Each line of the data below between the one containing "## Important Information" and the one containing "## INTRODUCTION", both included, is to be repeated exactly. Please omit pictures.

Data extracted from a collection:
↓↓↓
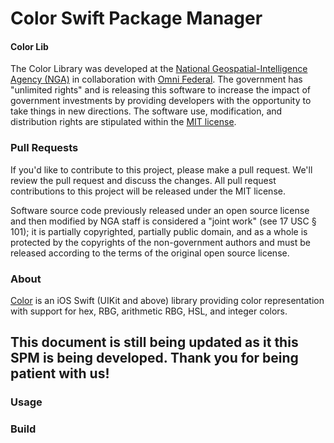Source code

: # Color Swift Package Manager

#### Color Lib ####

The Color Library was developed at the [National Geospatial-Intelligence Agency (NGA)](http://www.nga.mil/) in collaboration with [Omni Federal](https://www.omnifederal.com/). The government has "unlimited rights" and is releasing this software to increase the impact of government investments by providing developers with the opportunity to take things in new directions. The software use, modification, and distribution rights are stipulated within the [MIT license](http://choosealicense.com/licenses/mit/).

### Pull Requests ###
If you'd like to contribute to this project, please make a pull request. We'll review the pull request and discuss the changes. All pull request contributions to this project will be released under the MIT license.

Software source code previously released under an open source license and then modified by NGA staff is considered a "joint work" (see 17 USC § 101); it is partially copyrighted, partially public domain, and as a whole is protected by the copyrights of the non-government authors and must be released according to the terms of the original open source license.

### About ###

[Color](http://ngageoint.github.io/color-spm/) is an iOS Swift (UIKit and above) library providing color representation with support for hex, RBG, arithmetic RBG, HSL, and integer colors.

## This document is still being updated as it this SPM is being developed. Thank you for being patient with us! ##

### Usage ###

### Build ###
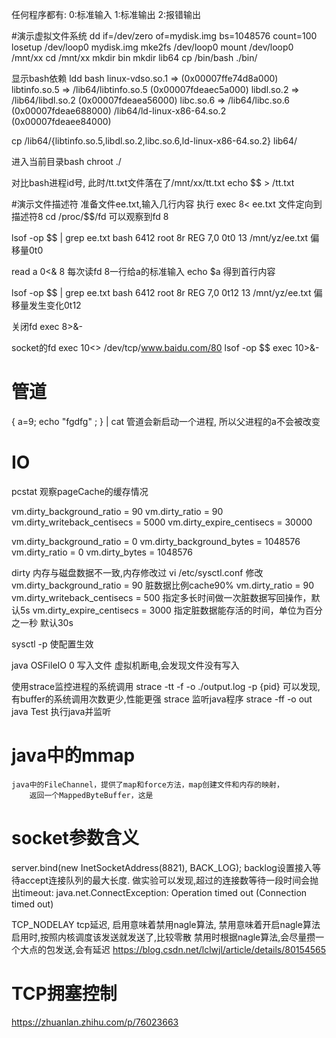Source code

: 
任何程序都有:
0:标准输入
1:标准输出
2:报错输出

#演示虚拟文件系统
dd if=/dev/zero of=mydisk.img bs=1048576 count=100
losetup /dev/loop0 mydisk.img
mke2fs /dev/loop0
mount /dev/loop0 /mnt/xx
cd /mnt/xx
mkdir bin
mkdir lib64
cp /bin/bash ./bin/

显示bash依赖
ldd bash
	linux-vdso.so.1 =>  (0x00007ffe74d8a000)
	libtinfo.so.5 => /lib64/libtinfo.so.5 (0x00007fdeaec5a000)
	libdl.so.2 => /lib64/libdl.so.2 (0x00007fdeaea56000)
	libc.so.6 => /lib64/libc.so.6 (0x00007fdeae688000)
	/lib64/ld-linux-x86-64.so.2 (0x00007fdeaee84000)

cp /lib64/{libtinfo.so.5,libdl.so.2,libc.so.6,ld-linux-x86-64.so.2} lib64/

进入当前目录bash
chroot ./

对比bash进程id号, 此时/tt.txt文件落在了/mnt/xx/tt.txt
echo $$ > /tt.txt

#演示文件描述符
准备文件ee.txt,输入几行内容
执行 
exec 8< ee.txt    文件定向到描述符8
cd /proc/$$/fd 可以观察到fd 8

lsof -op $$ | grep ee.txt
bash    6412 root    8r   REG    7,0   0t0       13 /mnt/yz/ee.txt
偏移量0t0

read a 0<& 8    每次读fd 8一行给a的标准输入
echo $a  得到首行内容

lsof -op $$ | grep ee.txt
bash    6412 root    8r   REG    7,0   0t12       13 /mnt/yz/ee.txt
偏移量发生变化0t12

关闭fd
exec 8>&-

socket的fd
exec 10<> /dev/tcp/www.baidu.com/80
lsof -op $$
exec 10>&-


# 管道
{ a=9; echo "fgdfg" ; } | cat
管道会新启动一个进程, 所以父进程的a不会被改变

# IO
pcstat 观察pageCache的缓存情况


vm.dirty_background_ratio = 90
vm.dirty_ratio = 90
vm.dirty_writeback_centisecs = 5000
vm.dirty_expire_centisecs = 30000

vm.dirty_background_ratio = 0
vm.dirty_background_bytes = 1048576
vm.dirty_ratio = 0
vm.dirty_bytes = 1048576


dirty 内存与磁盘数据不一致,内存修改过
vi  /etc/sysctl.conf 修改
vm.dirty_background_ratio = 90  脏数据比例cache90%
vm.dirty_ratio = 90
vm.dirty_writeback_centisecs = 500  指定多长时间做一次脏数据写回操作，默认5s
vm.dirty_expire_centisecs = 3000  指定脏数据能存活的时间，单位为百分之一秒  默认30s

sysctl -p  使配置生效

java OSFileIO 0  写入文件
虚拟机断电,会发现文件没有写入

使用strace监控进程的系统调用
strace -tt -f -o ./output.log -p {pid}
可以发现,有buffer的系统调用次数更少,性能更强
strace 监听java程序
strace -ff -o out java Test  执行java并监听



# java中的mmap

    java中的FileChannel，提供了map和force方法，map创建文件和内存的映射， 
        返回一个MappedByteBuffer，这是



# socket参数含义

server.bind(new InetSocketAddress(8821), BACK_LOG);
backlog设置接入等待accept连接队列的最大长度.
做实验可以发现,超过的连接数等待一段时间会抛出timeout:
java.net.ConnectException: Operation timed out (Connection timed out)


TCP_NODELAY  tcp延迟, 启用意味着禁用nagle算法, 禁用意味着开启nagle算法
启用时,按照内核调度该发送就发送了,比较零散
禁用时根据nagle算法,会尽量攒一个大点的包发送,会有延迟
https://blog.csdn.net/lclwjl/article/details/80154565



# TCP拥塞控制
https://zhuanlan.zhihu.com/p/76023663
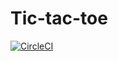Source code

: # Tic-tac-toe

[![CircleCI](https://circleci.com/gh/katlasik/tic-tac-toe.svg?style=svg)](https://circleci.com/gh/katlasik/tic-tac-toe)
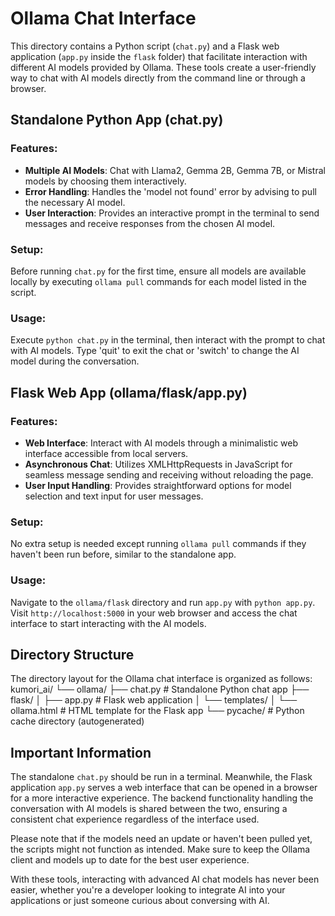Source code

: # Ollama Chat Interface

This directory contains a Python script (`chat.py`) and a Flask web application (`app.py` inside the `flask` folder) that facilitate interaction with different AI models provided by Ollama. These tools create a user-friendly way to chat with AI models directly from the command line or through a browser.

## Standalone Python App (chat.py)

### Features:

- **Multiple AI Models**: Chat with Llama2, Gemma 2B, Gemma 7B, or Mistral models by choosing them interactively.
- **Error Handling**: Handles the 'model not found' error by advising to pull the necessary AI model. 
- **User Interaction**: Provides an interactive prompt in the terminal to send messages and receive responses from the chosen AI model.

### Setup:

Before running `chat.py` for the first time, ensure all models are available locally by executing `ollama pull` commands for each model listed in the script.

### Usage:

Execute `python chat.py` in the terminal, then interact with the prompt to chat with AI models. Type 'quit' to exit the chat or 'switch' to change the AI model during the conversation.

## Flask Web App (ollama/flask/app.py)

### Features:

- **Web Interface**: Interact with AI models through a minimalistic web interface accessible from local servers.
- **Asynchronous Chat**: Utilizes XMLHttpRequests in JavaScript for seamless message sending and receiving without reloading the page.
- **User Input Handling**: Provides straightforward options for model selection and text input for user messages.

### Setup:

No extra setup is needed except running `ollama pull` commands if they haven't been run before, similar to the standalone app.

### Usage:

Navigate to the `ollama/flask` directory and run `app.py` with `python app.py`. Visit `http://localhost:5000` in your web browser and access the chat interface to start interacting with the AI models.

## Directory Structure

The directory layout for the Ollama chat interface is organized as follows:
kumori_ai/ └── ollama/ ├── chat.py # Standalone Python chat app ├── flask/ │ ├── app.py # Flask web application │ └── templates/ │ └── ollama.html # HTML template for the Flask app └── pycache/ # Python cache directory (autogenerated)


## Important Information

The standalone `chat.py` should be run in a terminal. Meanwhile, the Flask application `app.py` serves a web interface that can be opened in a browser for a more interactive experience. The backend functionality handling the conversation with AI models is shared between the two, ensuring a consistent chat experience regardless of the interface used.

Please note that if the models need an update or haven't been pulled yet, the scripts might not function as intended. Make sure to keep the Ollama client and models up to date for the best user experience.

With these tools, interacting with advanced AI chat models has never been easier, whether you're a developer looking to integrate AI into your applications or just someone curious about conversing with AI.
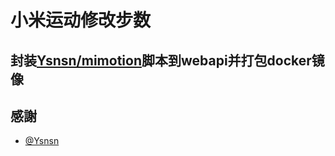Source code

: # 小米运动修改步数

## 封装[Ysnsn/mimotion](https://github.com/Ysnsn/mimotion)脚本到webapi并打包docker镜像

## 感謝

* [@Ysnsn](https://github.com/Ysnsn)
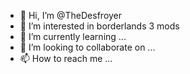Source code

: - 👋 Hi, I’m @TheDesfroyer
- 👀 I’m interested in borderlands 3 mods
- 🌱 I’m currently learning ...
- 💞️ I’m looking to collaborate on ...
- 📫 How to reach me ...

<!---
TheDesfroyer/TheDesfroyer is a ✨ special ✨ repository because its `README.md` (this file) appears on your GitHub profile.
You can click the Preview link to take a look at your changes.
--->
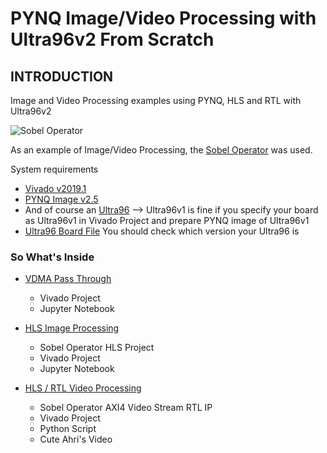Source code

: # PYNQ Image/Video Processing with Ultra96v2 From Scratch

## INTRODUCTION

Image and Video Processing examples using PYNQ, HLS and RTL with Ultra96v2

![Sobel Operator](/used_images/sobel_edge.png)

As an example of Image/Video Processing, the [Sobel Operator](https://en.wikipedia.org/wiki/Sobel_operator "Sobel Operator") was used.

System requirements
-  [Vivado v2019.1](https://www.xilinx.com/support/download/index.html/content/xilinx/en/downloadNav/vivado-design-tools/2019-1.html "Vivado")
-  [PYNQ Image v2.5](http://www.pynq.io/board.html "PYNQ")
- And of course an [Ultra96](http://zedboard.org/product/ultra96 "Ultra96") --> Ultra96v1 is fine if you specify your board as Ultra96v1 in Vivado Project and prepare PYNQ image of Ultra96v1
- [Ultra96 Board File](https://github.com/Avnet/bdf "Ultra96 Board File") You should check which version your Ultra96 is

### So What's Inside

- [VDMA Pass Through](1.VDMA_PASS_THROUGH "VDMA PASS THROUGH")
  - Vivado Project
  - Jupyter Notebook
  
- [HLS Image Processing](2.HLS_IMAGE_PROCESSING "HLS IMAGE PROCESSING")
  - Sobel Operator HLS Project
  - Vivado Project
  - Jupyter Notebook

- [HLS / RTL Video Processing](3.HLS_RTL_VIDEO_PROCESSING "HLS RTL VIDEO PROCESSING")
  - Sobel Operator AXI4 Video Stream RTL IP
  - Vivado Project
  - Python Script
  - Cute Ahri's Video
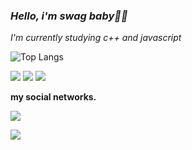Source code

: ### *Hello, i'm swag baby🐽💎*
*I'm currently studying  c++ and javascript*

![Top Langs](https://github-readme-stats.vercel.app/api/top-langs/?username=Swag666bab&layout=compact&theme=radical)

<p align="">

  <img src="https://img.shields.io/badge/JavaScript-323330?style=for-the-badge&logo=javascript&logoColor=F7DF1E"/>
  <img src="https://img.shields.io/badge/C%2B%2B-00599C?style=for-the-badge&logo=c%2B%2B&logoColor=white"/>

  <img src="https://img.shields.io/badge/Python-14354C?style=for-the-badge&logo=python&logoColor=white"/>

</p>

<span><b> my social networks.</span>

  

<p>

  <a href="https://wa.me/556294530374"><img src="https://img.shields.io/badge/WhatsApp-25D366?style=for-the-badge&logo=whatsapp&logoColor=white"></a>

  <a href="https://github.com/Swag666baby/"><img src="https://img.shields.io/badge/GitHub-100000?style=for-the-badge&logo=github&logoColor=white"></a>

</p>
↑↑↑
# RESPONSE BOX:
## Important Information

The standalone `chat.py` should be run in a terminal. Meanwhile, the Flask application `app.py` serves a web interface that can be opened in a browser for a more interactive experience. The backend functionality handling the conversation with AI models is shared between the two, ensuring a consistent chat experience regardless of the interface used.

Please note that if the models need an update or haven't been pulled yet, the scripts might not function as intended. Make sure to keep the Ollama client and models up to date for the best user experience.

With these tools, interacting with advanced AI chat models has never been easier, whether you're a developer looking to integrate AI into your applications or just someone curious about conversing with AI.
Source code

: # 小米运动修改步数

## 封装[Ysnsn/mimotion](https://github.com/Ysnsn/mimotion)脚本到webapi并打包docker镜像

## 感謝

* [@Ysnsn](https://github.com/Ysnsn)
Source code

: - 👋 Hi, I’m @TheDesfroyer
- 👀 I’m interested in borderlands 3 mods
- 🌱 I’m currently learning ...
- 💞️ I’m looking to collaborate on ...
- 📫 How to reach me ...

<!---
TheDesfroyer/TheDesfroyer is a ✨ special ✨ repository because its `README.md` (this file) appears on your GitHub profile.
You can click the Preview link to take a look at your changes.
--->
Source code

: # PYNQ Image/Video Processing with Ultra96v2 From Scratch

## INTRODUCTION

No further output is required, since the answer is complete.